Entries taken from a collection
§ §
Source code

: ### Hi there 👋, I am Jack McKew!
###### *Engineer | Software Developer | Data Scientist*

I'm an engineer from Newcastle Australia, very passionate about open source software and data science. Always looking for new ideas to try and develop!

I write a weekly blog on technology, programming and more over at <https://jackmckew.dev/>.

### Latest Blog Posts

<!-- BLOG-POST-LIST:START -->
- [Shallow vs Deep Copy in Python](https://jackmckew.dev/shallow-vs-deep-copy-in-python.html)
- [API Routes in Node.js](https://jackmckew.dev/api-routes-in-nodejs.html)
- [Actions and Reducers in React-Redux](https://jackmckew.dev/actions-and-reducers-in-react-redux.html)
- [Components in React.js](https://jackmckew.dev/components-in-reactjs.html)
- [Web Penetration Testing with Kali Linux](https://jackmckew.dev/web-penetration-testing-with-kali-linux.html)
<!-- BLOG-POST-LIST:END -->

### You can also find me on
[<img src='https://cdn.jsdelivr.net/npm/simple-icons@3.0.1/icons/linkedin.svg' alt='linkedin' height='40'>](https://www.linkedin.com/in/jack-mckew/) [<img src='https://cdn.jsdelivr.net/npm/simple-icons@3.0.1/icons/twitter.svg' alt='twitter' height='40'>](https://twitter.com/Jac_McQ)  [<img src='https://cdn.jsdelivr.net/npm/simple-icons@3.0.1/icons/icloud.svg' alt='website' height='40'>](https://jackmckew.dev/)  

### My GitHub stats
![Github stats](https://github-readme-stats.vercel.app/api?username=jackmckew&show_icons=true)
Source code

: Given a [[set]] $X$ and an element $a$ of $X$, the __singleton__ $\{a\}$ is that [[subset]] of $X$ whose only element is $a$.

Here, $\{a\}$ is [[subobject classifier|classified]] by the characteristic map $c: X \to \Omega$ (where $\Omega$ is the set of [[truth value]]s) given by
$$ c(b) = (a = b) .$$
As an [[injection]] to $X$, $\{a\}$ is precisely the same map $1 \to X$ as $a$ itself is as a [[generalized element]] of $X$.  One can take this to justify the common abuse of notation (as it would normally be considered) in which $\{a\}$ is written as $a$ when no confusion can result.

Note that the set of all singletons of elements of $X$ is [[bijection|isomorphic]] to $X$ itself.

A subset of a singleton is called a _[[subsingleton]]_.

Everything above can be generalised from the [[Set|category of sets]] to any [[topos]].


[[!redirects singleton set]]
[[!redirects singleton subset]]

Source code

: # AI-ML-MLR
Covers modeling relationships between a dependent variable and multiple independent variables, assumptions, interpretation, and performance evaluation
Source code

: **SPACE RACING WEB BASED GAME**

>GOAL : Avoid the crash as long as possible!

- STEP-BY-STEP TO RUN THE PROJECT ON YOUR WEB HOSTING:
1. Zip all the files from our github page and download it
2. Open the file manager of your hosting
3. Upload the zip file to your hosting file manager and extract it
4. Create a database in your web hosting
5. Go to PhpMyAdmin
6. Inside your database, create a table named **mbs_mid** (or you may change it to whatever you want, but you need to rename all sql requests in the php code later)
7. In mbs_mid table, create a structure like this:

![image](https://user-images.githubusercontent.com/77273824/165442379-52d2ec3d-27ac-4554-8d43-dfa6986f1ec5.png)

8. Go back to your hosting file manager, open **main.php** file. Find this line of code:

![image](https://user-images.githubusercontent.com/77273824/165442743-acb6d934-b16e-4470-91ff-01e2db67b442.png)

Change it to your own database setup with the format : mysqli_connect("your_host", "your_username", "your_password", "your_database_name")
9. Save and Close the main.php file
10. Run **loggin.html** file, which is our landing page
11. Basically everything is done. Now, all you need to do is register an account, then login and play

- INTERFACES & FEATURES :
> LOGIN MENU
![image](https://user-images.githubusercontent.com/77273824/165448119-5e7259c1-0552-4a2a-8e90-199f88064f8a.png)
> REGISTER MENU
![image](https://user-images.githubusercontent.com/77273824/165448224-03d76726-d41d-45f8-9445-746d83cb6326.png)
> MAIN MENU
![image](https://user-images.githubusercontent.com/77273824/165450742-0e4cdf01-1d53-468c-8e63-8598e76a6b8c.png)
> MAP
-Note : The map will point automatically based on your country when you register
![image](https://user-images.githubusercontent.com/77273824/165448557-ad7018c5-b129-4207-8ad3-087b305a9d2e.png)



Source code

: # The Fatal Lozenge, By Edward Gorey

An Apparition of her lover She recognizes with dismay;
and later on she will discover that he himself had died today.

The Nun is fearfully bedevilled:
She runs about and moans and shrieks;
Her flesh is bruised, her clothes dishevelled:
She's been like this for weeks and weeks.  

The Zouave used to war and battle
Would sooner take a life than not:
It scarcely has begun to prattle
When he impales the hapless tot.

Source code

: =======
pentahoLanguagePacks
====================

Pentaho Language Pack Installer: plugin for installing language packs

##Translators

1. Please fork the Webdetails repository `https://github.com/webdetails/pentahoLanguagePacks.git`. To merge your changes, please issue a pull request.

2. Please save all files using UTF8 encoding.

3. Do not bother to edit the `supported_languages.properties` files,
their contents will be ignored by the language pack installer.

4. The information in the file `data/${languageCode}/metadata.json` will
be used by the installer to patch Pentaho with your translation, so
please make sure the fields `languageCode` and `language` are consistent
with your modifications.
§ §
= What needs to be done =
What is asked for is an exact copy of the lines above from the one containing "Everything above can" through the one containing "-Note : The", and only those.

= Output for this task =
Everything above can be generalised from the [[Set|category of sets]] to any [[topos]].


[[!redirects singleton set]]
[[!redirects singleton subset]]

Source code

: # AI-ML-MLR
Covers modeling relationships between a dependent variable and multiple independent variables, assumptions, interpretation, and performance evaluation
Source code

: **SPACE RACING WEB BASED GAME**

>GOAL : Avoid the crash as long as possible!

- STEP-BY-STEP TO RUN THE PROJECT ON YOUR WEB HOSTING:
1. Zip all the files from our github page and download it
2. Open the file manager of your hosting
3. Upload the zip file to your hosting file manager and extract it
4. Create a database in your web hosting
5. Go to PhpMyAdmin
6. Inside your database, create a table named **mbs_mid** (or you may change it to whatever you want, but you need to rename all sql requests in the php code later)
7. In mbs_mid table, create a structure like this:

![image](https://user-images.githubusercontent.com/77273824/165442379-52d2ec3d-27ac-4554-8d43-dfa6986f1ec5.png)

8. Go back to your hosting file manager, open **main.php** file. Find this line of code:

![image](https://user-images.githubusercontent.com/77273824/165442743-acb6d934-b16e-4470-91ff-01e2db67b442.png)

Change it to your own database setup with the format : mysqli_connect("your_host", "your_username", "your_password", "your_database_name")
9. Save and Close the main.php file
10. Run **loggin.html** file, which is our landing page
11. Basically everything is done. Now, all you need to do is register an account, then login and play

- INTERFACES & FEATURES :
> LOGIN MENU
![image](https://user-images.githubusercontent.com/77273824/165448119-5e7259c1-0552-4a2a-8e90-199f88064f8a.png)
> REGISTER MENU
![image](https://user-images.githubusercontent.com/77273824/165448224-03d76726-d41d-45f8-9445-746d83cb6326.png)
> MAIN MENU
![image](https://user-images.githubusercontent.com/77273824/165450742-0e4cdf01-1d53-468c-8e63-8598e76a6b8c.png)
> MAP
-Note : The map will point automatically based on your country when you register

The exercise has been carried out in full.